Cirq
Cirq copied to clipboard
Can't use cirq.Simulator() in a multiprocessing closure (unable to pickle)
When using python's multiprocessing
, the function closure must be pickleable so that it can be shipped off to the subprocesses. This means you can't use lambdas or anything. A common workaround is to define a helper closure class
class _SimulateClosure:
def __init__(self, simulator):
self.simulator = simulator
def __call__(self, circuit):
return self.simulator.simulate(circuit)
def do_it():
circuits = ...
_simulate = SimulateClosure(cirq.Simulator())
with multiprocessing.Pool() as pool:
pool.map(_simulate, circuits)
Fails! With the very cryptic "TypeError: can't pickle module objects" But I'm not pickleing a module object!! Well, after some digging and a hat tip to https://stackoverflow.com/a/59832602, we actually are. Our old friend np.random
, which is the default random generator. A partial solution is to explicitly construct cirq.Simulator(seed=np.random.RandomState())
, but be very careful; see below.
I agree this is an issue. However, I think a subtle problem with your solution of seed=np.random.RandomState()

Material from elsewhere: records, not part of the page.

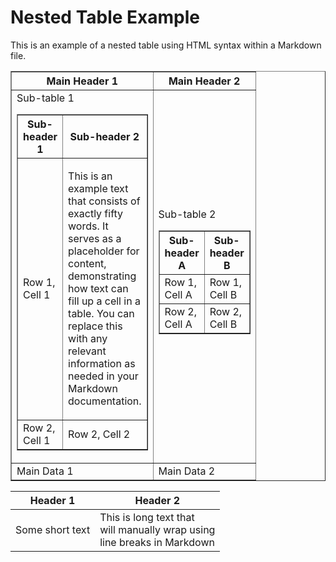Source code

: # Nested Table Example

This is an example of a nested table using HTML syntax within a Markdown file.

<table border="1" style="border-collapse: collapse;">
    <tr>
        <th>Main Header 1</th>
        <th>Main Header 2</th>
    </tr>
    <tr>
        <td style="width: 75px;">
            Sub-table 1
            <table border="1" style="border-collapse: collapse;">
                <tr>
                    <th style="width: 75px;">Sub-header 1</th>
                    <th style="width: 75px;">Sub-header 2</th>
                </tr>
                <tr>
                    <td style="width: 75px;">Row 1, Cell 1</td>
                    <td style="width: 75px; word-wrap: break-word;">
                        <p>This is an example text that consists of exactly fifty words. It serves as a placeholder for content, demonstrating how text can fill up a cell in a table. You can replace this with any relevant information as needed in your Markdown documentation.</p>
                    </td>
                </tr>
                <tr>
                    <td style="width: 75px;">Row 2, Cell 1</td>
                    <td style="width: 75px;">Row 2, Cell 2</td>
                </tr>
            </table>
        </td>
        <td style="width: 75px;">
            Sub-table 2
            <table border="1" style="border-collapse: collapse;">
                <tr>
                    <th style="width: 75px;">Sub-header A</th>
                    <th style="width: 75px;">Sub-header B</th>
                </tr>
                <tr>
                    <td style="width: 75px;">Row 1, Cell A</td>
                    <td style="width: 75px;">Row 1, Cell B</td>
                </tr>
                <tr>
                    <td style="width: 75px;">Row 2, Cell A</td>
                    <td style="width: 75px;">Row 2, Cell B</td>
                </tr>
            </table>
        </td>
    </tr>
    <tr>
        <td>Main Data 1</td>
        <td>Main Data 2</td>
    </tr>
</table>



| Header 1         | Header 2          |
|------------------|-------------------|
| Some short text  | This is long text that<br> will manually wrap using<br> line breaks in Markdown |
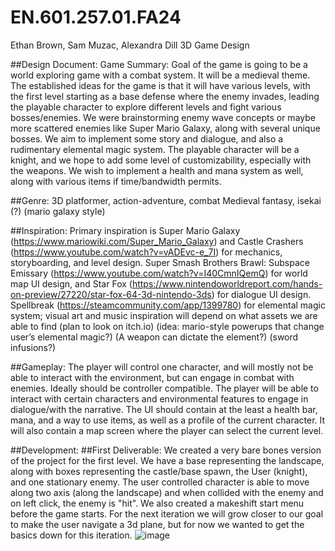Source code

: # EN.601.257.01.FA24
Ethan Brown, Sam Muzac, Alexandra Dill 3D Game Design

##Design Document:
Game Summary:
	Goal of the game is going to be a world exploring game with a combat system. It will be a medieval theme. The established ideas for the game is that it will have various levels, with the first level starting as a base defense where the enemy invades, leading the playable character to explore different levels and fight various bosses/enemies. 
We were brainstorming enemy wave concepts or maybe more scattered enemies like Super Mario Galaxy, along with several unique bosses. We aim to implement some story and dialogue, and also a rudimentary elemental magic system. The playable character will be a knight, and we hope to add some level of customizability, especially with the weapons.
We wish to implement a health and mana system as well, along with various items if time/bandwidth permits.

##Genre: 3D platformer, action-adventure, combat
	Medieval fantasy, isekai (?) (mario galaxy style)

##Inspiration:
	Primary inspiration is Super Mario Galaxy (https://www.mariowiki.com/Super_Mario_Galaxy)  and Castle Crashers (https://www.youtube.com/watch?v=vADEvc-e_7I) for mechanics, storyboarding, and level design. Super Smash Brothers Brawl: Subspace Emissary (https://www.youtube.com/watch?v=I40CmnIQemQ) for world map UI design, and Star Fox (https://www.nintendoworldreport.com/hands-on-preview/27220/star-fox-64-3d-nintendo-3ds) for dialogue UI design. Spellbreak (https://steamcommunity.com/app/1399780) for elemental magic system; visual art and music inspiration will depend on what assets we are able to find (plan to look on itch.io)
(idea: mario-style powerups that change user’s elemental magic?) (A weapon can dictate the element?) (sword infusions?)

##Gameplay: 
	The player will control one character, and will mostly not be able to interact with the environment, but can engage in combat with enemies. Ideally should be controller compatible. The player will be able to interact with certain characters and environmental features to engage in dialogue/with the narrative. The UI should contain at the least a health bar, mana, and a way to use items, as well as a profile of the current character. It will also contain a map screen where the player can select the current level.


 ##Development:
 	##First Deliverable:
  		We created a very bare bones version of the project for the first level. We have a base representing the landscape, along with boxes representing the castle/base spawn, the User (knight), and one stationary enemy. The user controlled character is able to move along two axis (along the landscape) and when collided with the enemy and on left click, the enemy is "hit". We also created a makeshift start menu before the game starts. For the next iteration we will grow closer to our goal to make the user navigate a 3d plane, but for now we wanted to get the basics down for this iteration. 
    ![image](https://github.com/user-attachments/assets/063c8526-6a93-4ef4-8f5f-a2970b07dbe7)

will cause the simulator in each process to get the same sequence of random numbers.
Yes, that's very important to point out. In my specific case, it works since I'm just using the simulate()

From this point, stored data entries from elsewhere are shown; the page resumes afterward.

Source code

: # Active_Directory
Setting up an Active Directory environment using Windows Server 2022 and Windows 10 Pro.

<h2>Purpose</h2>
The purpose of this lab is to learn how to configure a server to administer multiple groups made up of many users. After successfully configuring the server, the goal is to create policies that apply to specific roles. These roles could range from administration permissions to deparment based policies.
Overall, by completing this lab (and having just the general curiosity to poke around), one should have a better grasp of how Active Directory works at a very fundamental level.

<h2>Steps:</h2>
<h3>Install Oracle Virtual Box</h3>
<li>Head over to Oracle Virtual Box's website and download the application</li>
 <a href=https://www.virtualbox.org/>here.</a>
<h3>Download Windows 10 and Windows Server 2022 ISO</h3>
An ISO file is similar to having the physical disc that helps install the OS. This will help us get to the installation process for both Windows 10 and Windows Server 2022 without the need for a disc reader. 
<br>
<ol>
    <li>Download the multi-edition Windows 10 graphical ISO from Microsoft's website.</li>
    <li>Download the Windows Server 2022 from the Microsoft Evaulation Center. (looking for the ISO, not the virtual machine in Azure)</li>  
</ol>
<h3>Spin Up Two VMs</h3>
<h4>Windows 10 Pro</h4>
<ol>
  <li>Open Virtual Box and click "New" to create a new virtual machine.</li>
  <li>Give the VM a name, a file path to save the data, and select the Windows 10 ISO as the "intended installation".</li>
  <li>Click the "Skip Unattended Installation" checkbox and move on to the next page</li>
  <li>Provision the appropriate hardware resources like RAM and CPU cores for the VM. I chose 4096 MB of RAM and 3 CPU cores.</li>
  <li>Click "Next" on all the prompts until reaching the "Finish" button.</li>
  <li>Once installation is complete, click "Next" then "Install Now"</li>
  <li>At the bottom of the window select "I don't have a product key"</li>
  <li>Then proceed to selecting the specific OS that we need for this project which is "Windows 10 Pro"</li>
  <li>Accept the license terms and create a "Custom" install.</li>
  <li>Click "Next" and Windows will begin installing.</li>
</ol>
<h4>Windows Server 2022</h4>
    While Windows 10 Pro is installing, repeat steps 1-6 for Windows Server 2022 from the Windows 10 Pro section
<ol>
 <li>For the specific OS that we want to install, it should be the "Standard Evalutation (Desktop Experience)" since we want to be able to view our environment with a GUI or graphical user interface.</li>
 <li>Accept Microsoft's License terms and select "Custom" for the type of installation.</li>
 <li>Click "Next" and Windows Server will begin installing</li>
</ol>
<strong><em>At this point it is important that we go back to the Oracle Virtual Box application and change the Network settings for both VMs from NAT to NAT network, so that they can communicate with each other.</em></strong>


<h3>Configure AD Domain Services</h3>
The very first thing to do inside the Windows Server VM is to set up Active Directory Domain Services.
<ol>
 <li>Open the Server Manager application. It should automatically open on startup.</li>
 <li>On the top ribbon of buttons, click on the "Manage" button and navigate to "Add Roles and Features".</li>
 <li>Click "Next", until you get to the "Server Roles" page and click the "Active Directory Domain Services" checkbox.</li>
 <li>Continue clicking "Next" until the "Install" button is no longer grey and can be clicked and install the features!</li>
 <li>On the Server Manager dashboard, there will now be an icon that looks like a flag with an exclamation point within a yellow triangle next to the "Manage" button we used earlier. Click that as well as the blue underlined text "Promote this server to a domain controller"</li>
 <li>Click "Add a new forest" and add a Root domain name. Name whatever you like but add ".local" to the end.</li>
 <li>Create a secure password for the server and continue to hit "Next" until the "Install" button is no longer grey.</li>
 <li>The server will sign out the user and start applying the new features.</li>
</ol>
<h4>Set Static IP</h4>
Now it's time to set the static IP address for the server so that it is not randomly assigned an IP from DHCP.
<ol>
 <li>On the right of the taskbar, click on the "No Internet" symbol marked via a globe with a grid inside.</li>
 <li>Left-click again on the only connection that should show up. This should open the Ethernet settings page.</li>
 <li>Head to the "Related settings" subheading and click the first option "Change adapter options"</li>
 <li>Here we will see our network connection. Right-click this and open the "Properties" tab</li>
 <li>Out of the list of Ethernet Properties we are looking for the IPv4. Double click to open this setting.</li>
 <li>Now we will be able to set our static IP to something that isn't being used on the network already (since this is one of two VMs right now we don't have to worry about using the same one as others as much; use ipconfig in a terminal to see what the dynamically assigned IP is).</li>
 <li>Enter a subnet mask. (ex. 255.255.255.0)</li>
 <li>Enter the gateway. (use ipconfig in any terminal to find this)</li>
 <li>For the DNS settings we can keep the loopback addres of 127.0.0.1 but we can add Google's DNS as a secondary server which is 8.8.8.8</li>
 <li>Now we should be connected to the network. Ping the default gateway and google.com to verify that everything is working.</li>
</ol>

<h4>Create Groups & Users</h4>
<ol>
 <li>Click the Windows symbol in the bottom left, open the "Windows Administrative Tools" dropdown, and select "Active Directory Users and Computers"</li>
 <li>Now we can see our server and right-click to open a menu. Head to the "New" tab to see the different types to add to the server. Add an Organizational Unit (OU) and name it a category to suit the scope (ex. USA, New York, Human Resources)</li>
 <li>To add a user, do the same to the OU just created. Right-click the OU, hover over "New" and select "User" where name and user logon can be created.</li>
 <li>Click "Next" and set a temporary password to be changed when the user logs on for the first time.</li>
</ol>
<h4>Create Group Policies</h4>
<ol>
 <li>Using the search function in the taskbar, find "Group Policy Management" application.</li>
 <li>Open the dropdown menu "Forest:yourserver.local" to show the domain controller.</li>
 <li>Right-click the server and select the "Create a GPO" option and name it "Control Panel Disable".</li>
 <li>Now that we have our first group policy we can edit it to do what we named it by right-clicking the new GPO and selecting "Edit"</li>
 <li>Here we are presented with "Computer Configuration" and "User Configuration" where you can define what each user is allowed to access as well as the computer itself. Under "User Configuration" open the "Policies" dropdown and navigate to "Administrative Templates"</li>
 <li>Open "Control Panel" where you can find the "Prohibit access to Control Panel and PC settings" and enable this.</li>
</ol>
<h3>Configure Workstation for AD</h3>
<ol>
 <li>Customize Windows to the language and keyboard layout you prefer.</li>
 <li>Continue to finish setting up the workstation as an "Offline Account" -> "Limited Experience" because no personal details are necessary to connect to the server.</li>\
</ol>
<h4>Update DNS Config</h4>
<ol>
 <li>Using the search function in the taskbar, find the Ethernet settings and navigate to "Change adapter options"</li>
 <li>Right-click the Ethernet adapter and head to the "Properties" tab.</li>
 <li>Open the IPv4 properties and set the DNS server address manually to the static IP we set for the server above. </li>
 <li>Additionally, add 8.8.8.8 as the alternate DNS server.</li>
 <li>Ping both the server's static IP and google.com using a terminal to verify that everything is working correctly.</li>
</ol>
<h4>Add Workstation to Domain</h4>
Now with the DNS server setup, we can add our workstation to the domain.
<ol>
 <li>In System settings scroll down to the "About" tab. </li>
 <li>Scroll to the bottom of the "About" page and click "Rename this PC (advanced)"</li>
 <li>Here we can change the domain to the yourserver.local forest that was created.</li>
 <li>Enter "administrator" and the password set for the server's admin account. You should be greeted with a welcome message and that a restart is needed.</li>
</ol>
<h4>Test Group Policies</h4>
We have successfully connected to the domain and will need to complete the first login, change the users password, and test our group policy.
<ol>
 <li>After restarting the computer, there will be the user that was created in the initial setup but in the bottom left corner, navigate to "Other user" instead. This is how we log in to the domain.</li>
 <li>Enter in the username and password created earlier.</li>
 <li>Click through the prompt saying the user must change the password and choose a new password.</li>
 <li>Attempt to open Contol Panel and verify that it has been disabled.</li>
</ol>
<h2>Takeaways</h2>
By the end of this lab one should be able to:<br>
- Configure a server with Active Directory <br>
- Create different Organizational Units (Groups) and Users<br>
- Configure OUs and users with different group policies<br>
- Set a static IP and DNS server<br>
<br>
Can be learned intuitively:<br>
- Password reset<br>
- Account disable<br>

method (without measurements or any stochasticity). If I could pass something that says "no randomness please" I would, but None
causes it to default to np.random
. I'll update the original post so no one gets the wrong idea.
Could you have each process create its own simulator instead of pickling one?

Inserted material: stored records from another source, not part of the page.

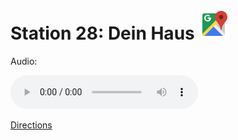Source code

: 
# Station 28: Dein Haus <a href="https://www.google.com/maps/dir/?api=1&travelmode=walking&destination=47.7956509,13.0252697"><img src="https://github.com/kipppunkte/kipppunkte/raw/gh-pages/assets/google-maps.svg" width="48" height="48"></a>

Audio: 

<audio controls>
  <source src="https://github.com/kipppunkte/kipppunkte/raw/gh-pages/assets/28_Dein Haus.mp3" type="audio/mpeg">
  Your browser does not support the audio tag.
</audio>


[Directions](https://www.google.com/maps/dir/?api=1&travelmode=walking&destination=47.7956509,13.0252697)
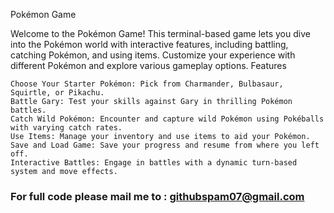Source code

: Pokémon Game

Welcome to the Pokémon Game! This terminal-based game lets you dive into the Pokémon world with interactive features, including battling, catching Pokémon, and using items. Customize your experience with different Pokémon and explore various gameplay options.
Features

    Choose Your Starter Pokémon: Pick from Charmander, Bulbasaur, Squirtle, or Pikachu.
    Battle Gary: Test your skills against Gary in thrilling Pokémon battles.
    Catch Wild Pokémon: Encounter and capture wild Pokémon using Pokéballs with varying catch rates.
    Use Items: Manage your inventory and use items to aid your Pokémon.
    Save and Load Game: Save your progress and resume from where you left off.
    Interactive Battles: Engage in battles with a dynamic turn-based system and move effects.
    
### For full code please mail me to : githubspam07@gmail.com
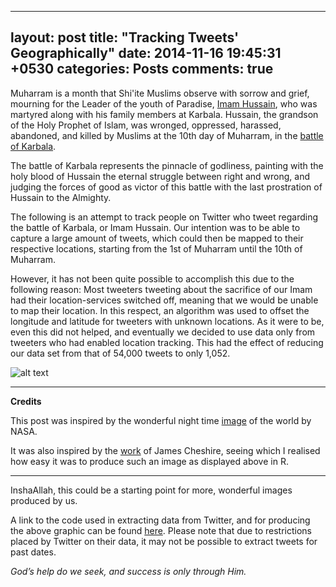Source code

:


---
layout: post
title:  "Tracking Tweets' Geographically"
date:   2014-11-16 19:45:31 +0530
categories: Posts
comments: true
---
Muharram is a month that Shi'ite Muslims observe with sorrow and grief, mourning for the Leader of the youth of Paradise, [Imam Hussain](https://en.wikipedia.org/wiki/Husayn_ibn_Ali), who was martyred along with his family members at Karbala. Hussain, the grandson of the Holy Prophet of Islam, was wronged, oppressed, harassed, abandoned, and killed by Muslims at the 10th day of Muharram, in the [battle of Karbala](https://en.wikipedia.org/wiki/Battle_of_Karbala).  

The battle of Karbala represents the pinnacle of godliness, painting with the holy blood of Hussain the eternal struggle between right and wrong, and judging the forces of good as victor of this battle with the last prostration of Hussain to the Almighty.


The following is an attempt to track people on Twitter who tweet regarding the battle of Karbala, or Imam Hussain. Our intention was to be able to capture a large amount of tweets, which could then be mapped to their respective locations, starting from the 1st of Muharram until the 10th of Muharram.


However, it has not been quite possible to accomplish this due to the following reason: Most tweeters tweeting about the sacrifice of our Imam had their location-services switched off, meaning that we would be unable to map their location. In this respect, an algorithm was used to offset the longitude and latitude for tweeters with unknown locations. As it were to be, even this did not helped, and eventually we decided to use data only from tweeters who had enabled location tracking. This had the effect of reducing our data set from that of 54,000 tweets to only 1,052.


![alt text][tweetMap]

[tweetMap]: https://desertscrolls.files.wordpress.com/2014/11/twmh.png "Mapping Tweets Pertaining to Muharram/Ashoura"


***

**Credits**

This post was inspired by the wonderful night time [image](http://apod.nasa.gov/apod/image/0011/earthlights2_dmsp_big.jpg) of the world by NASA.

It was also inspired by the [work](http://spatial.ly/2012/06/mapping-worlds-biggest-airlines/) of James Cheshire, seeing which I realised how easy it was to produce such an image as displayed above in R.

***

InshaAllah, this could be a starting point for more, wonderful images produced by us.

A link to the code used in extracting data from Twitter, and for producing the above graphic can be found [here](https://github.com/aliarsalankazmi/tweeters-Muharram-Ashura). Please note that due to restrictions placed by Twitter on their data, it may not be possible to extract tweets for past dates.



*God’s help do we seek, and success is only through Him.*

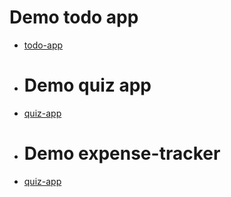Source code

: # Demo todo app
* [todo-app](https://duyn-run.github.io/todo-app/)
* # Demo quiz app
* [quiz-app](https://duyn-run.github.io/quizapp/)
* # Demo expense-tracker
* [quiz-app](https://duyn-run.github.io/expense-tracker/)
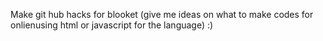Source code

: Make git hub hacks for blooket (give me ideas on what to make codes for onlienusing html or javascript for the language) :)
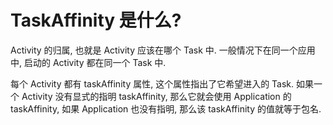 # TaskAffinity 是什么?

Activity 的归属, 也就是 Activity 应该在哪个 Task 中. 一般情况下在同一个应用中, 启动的 Activity 都在同一个 Task 中.

每个 Activity 都有 taskAffinity 属性, 这个属性指出了它希望进入的 Task. 如果一个 Activity 没有显式的指明 taskAffinity, 那么它就会使用 Application 的 taskAffinity, 如果 Application 也没有指明, 那么该 taskAffinity 的值就等于包名. 

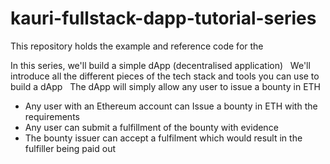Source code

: # kauri-fullstack-dapp-tutorial-series

This repository holds the example and reference code for the <Add link to series when live on kauri>

In this series, we'll build a simple dApp (decentralised application)
 
We'll introduce all the different pieces of the tech stack and tools you can use to build a dApp
 
The dApp will simply allow any user to issue a bounty in ETH

* Any user with an Ethereum account can Issue a bounty in ETH with the requirements
* Any user can submit a fulfillment of the bounty with evidence
* The bounty issuer can accept a fulfilment which would result in the fulfiller being paid out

Otherwise, maybe we extract the RNG from simulator itself and instead pass it explicitly into 'run' etc? Then each process can just create its own rng to use.
I have a tiny bit of experience with this from having hit similar problems in the past. The Python multiprocessing
package uses the (basic) Python pickle
module, which has several limitations like the inability to handle module objects or lambdas. There are alternative serialization packages that don't have those limitations; dill and cloudpickle are probably the most popular, but of course, the problem is how to get Python's multiprocessing
to actually use them.
I think the following covers the most common solutions:
- Use the 3rd-party multiprocess package instead of
multiprocessing
. It usesdill
instead ofpickle
and can handle lambdas and other things. - Monkeypatch
pickle
to use a different pickling function. It needs to be done before importingmultiprocessing
, e.g., like this:import pickle import cloudpickle pickle.Pickler = cloudpickle.Pickler import multiprocessing ... rest of the code ...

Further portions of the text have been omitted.